Jhonnatan Medina-Álvarez
- Country (sports): Venezuela
- Born: 12 January 1982 (age 44)
- Plays: Left-handed
- Prize money: $41,792

Singles
- Career record: 8–9 (Davis Cup)
- Highest ranking: No. 370 (19 March 2007)

Doubles
- Highest ranking: No. 458 (15 September 2003)

Medal record
Central American and Caribbean Games
| Bronze medal – third place | 2002 San Salvador | Mixed Doubles |
| Bronze medal – third place | 2002 San Salvador | Men's Team |

= Jhonnatan Medina-Álvarez =

Venezuelan tennis player (born 1982)

Jhonnatan Medina-Álvarez (born 12 January 1982) is a Venezuelan former professional tennis player, and current pickleball player.

== Career ==
A left-handed player from Caracas, Medina competed mostly in ITF Futures events, with the occasional appearance on the ATP Challenger Tour. He featured in the qualifying draw for an ATP Tour tournament in Delray Beach in 2005. His career high singles ranking of 370 in the world was attained in 2007.
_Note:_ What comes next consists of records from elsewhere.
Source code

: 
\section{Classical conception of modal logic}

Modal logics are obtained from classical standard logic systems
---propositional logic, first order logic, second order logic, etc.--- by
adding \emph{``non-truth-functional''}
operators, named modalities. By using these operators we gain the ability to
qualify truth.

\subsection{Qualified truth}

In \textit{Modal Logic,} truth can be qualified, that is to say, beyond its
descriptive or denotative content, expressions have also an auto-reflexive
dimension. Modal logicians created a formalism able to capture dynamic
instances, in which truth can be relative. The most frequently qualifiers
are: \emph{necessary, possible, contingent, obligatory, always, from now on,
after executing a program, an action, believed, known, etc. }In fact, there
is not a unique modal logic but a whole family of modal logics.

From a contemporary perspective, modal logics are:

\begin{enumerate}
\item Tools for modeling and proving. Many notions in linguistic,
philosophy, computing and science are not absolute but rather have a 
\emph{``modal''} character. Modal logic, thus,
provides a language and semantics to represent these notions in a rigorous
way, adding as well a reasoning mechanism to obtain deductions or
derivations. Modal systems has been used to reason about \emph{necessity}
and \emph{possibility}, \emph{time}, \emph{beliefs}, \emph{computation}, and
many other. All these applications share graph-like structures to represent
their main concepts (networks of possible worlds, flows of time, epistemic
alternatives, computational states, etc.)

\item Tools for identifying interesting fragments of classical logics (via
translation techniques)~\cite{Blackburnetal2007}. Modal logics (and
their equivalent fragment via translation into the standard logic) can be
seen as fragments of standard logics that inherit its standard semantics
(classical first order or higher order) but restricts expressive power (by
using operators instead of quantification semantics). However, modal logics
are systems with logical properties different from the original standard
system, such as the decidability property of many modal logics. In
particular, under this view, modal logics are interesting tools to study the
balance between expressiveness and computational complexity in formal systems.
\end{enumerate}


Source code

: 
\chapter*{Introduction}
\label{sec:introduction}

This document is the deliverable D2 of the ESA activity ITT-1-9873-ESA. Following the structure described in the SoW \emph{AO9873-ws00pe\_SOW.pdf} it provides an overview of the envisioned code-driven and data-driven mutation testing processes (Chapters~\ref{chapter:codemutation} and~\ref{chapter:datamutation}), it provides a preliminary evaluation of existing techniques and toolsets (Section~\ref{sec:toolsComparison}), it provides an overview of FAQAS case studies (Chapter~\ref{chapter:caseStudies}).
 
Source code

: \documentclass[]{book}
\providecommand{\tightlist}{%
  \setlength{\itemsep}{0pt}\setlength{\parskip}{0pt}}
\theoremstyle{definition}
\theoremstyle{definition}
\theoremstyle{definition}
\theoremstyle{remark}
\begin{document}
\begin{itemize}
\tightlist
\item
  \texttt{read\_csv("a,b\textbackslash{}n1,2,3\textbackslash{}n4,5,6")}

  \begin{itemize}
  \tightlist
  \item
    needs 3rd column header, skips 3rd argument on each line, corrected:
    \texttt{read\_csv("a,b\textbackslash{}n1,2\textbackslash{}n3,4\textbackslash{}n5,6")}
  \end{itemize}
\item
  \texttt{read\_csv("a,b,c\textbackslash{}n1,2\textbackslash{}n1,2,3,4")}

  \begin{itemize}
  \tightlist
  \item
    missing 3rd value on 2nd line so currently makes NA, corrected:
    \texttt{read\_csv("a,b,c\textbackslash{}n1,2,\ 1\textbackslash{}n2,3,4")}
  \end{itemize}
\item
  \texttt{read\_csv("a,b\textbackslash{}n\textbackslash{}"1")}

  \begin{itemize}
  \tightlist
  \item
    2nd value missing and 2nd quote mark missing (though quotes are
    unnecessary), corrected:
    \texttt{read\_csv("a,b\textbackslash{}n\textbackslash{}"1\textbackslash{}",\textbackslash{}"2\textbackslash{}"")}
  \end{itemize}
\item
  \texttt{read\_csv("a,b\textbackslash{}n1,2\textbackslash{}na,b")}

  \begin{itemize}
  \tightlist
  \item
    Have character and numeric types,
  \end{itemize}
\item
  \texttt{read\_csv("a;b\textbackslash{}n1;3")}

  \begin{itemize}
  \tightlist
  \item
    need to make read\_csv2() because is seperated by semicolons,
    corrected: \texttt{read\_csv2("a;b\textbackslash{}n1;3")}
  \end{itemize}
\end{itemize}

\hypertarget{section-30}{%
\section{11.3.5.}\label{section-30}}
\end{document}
Between 2001 and 2009, Medina appeared in 13 Davis Cup ties, from which he won eight singles rubbers.

Medina, the winner of two bronze medals at the 2002 Central American and Caribbean Games, also represented Venezuela at both the 2003 Pan American Games and 2007 Pan American Games.

Based in the United States since 2007, Medina became an American citizen in 2016 and is currently the Director of Tennis at Longwood University.